◆ **DATA EXCERPTS**:
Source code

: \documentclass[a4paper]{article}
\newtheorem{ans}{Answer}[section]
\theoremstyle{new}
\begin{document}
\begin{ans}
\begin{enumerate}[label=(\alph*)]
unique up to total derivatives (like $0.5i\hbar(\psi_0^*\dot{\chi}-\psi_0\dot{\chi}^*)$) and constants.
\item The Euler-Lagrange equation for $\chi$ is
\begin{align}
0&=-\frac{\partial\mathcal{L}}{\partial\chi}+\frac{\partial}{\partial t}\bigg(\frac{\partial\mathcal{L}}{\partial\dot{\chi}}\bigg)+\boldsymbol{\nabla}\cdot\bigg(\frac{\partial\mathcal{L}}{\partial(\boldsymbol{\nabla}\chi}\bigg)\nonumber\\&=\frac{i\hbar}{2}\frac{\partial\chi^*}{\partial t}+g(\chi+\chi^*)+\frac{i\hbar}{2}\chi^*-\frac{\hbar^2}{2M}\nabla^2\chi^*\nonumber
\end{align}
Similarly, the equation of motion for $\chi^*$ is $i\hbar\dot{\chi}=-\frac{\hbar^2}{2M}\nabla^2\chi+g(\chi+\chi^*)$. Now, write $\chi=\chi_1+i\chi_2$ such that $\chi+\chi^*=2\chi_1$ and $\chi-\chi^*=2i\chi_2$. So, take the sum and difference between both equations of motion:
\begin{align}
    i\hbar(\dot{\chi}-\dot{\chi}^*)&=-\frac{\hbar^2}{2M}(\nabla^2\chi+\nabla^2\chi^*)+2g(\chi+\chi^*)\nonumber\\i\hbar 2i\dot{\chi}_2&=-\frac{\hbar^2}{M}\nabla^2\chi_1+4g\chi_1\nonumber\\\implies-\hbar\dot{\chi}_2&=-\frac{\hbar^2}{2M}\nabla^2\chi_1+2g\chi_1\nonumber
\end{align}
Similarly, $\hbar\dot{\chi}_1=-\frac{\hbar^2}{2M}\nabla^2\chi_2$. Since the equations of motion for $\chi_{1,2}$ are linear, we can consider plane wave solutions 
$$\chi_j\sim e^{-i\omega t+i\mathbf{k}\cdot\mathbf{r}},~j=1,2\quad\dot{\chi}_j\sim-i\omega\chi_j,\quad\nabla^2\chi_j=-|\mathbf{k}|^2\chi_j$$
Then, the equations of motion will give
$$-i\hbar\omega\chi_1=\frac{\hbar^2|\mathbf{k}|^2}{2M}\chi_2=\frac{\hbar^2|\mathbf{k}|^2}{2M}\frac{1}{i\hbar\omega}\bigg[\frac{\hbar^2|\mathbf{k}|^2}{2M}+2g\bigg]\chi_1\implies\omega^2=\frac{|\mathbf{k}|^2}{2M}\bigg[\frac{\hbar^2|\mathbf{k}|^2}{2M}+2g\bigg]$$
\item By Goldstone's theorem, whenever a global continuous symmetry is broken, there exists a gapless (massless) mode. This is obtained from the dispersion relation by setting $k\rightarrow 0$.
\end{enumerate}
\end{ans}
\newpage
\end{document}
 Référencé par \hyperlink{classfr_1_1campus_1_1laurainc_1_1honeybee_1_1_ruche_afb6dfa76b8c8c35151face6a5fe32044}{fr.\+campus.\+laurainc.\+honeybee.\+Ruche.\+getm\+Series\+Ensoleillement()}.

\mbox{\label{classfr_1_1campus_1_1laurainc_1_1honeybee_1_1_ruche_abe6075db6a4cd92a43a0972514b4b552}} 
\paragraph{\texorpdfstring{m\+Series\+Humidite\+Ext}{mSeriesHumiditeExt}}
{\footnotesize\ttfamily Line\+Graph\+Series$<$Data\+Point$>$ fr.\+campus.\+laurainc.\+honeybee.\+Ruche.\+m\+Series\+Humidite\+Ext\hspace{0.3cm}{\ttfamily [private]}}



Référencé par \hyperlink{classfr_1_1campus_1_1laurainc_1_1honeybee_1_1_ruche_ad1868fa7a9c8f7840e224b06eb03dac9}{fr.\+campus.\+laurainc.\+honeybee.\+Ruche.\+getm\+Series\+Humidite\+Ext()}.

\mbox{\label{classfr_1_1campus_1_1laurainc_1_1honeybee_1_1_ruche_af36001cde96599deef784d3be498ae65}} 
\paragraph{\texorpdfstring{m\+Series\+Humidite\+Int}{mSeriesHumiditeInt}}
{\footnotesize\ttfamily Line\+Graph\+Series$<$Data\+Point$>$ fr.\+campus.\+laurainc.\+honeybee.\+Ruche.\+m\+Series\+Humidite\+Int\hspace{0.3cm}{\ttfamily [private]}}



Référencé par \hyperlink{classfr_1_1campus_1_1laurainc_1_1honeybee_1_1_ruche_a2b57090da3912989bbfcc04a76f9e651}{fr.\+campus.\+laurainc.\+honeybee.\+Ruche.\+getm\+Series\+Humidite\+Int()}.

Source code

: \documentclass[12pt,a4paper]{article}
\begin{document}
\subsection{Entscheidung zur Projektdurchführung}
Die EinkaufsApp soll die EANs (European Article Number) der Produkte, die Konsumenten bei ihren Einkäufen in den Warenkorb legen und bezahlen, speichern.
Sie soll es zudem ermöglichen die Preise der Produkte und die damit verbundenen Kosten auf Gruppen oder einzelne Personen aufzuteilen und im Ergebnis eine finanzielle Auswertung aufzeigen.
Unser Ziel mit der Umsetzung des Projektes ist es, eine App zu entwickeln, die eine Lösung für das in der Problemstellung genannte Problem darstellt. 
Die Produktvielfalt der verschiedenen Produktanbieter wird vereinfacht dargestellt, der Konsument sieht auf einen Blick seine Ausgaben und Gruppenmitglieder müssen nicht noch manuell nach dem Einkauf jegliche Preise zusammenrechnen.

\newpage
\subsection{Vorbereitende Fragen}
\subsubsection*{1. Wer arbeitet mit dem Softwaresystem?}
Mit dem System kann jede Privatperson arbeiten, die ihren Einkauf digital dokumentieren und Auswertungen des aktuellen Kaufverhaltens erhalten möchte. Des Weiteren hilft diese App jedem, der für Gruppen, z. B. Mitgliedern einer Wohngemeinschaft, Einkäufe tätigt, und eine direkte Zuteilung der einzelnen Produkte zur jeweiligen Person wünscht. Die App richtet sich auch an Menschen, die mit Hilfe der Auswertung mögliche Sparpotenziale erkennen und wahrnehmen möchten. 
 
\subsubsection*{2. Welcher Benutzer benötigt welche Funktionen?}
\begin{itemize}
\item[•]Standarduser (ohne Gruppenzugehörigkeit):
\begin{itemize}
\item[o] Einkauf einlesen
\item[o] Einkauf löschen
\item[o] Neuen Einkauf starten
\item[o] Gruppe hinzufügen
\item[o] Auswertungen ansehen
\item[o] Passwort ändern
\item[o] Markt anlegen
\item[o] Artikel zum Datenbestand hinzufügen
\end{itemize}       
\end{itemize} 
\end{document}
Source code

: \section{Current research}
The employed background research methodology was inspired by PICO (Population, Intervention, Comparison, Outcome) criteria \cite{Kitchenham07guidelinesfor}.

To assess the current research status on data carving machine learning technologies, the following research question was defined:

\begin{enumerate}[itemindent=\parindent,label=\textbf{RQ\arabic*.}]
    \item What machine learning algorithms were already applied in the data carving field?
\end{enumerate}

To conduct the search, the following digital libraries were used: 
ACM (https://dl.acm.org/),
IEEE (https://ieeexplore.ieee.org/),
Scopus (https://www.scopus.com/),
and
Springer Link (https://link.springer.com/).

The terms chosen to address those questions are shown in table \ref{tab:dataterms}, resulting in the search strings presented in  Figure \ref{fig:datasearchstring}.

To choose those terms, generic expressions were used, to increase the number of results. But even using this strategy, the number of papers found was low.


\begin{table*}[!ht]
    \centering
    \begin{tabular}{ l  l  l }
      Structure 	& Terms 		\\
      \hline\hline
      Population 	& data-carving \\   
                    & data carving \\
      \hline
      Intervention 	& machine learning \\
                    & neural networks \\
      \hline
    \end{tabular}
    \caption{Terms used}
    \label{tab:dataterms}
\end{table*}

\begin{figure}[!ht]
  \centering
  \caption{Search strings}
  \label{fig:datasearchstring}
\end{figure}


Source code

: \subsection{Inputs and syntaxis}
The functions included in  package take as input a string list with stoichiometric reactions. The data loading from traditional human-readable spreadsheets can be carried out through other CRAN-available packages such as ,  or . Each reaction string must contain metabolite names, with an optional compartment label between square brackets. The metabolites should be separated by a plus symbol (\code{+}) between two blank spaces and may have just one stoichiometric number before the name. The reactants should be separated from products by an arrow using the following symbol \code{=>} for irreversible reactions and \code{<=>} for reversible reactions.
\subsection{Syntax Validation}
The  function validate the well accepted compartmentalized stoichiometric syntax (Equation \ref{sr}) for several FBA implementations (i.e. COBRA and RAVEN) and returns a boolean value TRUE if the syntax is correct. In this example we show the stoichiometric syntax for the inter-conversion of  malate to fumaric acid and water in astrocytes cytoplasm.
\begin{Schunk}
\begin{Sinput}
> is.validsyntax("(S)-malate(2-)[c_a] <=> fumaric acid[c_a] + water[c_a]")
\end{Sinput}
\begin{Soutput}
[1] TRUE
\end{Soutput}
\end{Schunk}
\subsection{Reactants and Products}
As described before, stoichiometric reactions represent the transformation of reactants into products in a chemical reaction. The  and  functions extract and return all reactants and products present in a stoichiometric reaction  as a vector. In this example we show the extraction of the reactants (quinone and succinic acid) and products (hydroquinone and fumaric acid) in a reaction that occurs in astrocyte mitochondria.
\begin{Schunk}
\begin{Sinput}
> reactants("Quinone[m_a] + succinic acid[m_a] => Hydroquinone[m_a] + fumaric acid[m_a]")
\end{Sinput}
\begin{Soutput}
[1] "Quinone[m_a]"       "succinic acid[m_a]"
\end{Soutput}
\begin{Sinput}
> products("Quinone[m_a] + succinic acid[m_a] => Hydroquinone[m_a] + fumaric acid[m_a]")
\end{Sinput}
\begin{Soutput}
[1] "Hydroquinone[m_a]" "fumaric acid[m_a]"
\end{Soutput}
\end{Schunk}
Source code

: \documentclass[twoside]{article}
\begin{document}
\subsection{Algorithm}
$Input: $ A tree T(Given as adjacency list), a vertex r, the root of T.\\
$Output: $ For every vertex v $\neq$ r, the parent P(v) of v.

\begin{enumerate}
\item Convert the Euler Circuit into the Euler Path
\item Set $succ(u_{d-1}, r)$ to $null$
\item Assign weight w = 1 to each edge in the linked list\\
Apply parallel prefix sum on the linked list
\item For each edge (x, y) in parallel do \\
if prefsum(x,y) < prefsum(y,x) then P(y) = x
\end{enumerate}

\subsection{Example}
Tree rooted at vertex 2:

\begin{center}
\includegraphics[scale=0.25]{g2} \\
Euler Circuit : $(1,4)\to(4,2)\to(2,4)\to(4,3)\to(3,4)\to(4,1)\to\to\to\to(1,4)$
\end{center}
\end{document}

◆ **YOUR GOAL**:
Retrieve each line of the data in which the word "table" can be found.

◆ **YOUR SOLUTION**:
The terms chosen to address those questions are shown in table \ref{tab:dataterms}, resulting in the search strings presented in  Figure \ref{fig:datasearchstring}.
\begin{table*}[!ht]
\end{table*}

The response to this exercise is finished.